● WORK ITEM: Please repeat, from the entries that follow, the lines from the one containing "Please note the" through the one containing "## Removing SSBL Upgrade Region" exactly, adding nothing.

● LISTED ENTRIES:
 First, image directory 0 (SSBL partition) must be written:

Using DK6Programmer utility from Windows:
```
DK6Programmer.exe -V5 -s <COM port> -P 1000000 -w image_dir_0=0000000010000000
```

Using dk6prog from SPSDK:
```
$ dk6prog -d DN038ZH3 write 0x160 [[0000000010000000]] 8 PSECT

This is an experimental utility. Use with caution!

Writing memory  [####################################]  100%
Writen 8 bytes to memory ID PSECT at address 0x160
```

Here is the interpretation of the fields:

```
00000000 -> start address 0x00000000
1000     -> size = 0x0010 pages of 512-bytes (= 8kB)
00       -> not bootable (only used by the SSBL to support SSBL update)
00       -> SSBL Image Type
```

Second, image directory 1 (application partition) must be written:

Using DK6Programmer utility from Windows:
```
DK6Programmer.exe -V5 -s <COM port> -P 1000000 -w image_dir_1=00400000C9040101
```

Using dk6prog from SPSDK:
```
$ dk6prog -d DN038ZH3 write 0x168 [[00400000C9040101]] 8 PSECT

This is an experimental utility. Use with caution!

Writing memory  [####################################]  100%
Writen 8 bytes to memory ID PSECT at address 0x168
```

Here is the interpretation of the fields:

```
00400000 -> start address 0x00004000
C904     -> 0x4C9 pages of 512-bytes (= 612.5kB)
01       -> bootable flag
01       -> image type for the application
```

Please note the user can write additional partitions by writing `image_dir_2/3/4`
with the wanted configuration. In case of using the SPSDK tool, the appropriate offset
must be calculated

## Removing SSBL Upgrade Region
==
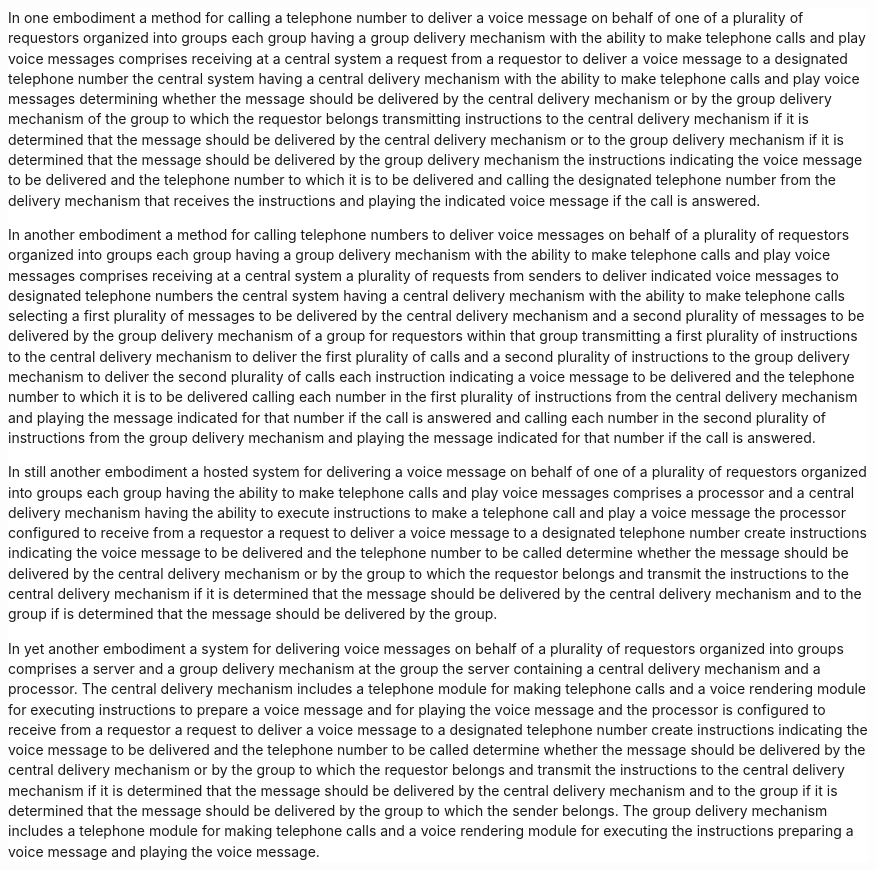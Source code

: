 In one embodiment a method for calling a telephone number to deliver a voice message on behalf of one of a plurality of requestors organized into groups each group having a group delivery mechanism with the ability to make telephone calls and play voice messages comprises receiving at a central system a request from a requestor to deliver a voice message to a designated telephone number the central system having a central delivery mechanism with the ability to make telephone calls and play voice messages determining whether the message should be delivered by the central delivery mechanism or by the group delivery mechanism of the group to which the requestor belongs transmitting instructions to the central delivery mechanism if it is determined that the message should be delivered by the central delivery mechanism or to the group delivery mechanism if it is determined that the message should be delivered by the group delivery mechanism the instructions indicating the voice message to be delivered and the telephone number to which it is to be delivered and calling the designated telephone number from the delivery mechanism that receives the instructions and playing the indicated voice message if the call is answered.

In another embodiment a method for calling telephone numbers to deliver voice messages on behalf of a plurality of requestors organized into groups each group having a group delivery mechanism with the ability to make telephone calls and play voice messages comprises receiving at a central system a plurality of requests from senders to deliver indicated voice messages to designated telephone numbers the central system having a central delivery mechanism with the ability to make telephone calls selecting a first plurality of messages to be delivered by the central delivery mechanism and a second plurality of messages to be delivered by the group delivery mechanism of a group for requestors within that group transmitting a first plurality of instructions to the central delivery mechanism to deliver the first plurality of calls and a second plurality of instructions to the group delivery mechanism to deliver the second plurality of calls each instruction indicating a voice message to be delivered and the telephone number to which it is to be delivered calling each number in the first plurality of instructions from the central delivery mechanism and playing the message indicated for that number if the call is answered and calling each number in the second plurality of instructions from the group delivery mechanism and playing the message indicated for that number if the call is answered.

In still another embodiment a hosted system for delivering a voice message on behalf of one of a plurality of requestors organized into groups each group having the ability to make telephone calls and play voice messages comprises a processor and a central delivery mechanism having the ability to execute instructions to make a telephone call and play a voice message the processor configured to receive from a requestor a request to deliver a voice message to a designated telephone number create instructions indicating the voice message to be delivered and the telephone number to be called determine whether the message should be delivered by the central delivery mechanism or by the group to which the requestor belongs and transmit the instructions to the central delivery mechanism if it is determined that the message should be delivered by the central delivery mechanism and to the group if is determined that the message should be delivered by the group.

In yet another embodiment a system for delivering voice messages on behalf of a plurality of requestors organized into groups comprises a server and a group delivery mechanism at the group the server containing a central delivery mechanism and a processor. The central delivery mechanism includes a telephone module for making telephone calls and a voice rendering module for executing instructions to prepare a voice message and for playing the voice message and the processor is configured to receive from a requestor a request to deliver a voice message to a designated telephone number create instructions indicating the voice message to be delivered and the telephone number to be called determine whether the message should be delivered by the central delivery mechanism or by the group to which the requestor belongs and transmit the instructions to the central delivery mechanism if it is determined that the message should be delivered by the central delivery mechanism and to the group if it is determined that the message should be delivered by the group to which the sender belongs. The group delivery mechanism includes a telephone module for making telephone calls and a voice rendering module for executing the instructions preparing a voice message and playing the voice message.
* * *
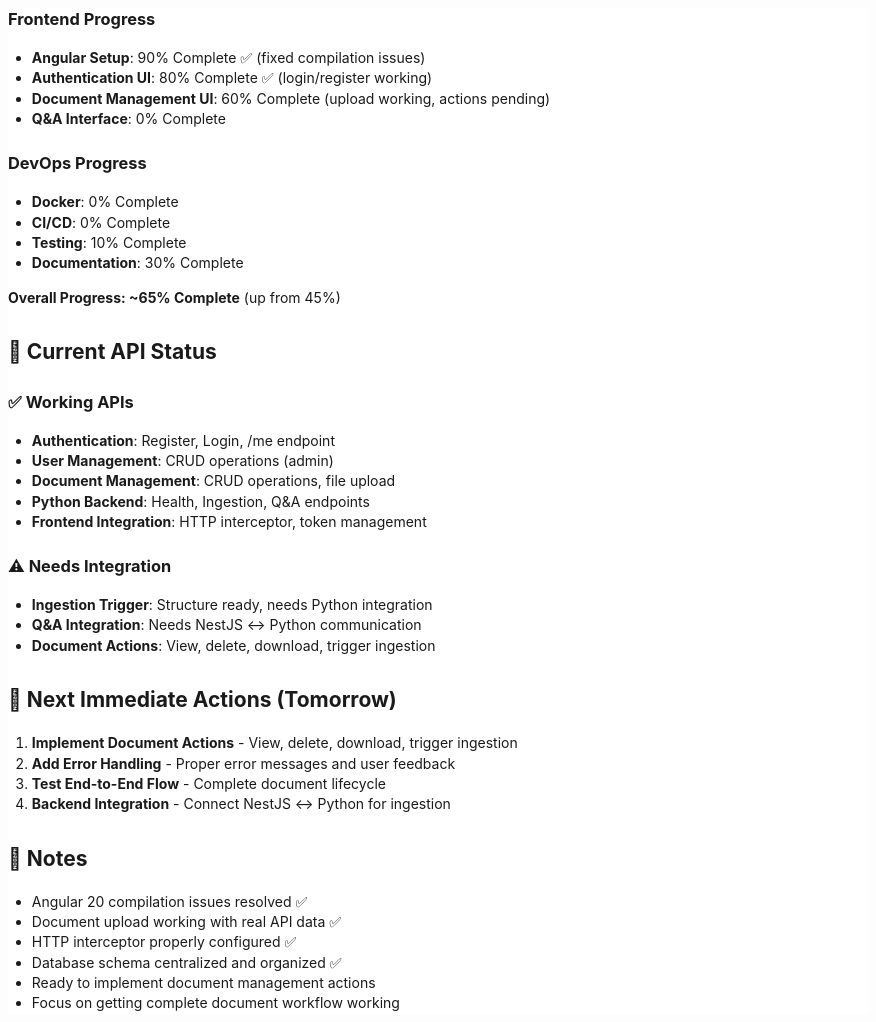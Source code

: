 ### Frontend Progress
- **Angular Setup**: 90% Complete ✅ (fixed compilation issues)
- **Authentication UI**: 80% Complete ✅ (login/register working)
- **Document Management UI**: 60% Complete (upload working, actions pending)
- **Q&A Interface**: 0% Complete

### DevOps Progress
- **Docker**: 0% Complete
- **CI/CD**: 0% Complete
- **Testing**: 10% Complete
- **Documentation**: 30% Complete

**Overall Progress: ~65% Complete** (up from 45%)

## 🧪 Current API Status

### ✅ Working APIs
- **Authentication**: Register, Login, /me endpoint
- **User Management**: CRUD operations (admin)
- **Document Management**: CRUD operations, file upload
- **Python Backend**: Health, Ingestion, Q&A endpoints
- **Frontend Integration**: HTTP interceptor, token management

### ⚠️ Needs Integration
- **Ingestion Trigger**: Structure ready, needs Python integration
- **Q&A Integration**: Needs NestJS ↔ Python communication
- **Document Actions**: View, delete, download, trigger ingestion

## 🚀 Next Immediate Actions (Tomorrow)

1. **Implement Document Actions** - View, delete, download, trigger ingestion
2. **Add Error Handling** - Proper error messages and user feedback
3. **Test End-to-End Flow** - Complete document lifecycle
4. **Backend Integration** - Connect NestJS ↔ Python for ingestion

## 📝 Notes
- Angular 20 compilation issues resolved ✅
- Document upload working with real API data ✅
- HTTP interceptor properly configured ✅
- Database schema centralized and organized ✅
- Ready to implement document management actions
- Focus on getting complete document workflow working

● TASK ANSWER:
Please note the user can write additional partitions by writing `image_dir_2/3/4`
with the wanted configuration. In case of using the SPSDK tool, the appropriate offset
must be calculated

## Removing SSBL Upgrade Region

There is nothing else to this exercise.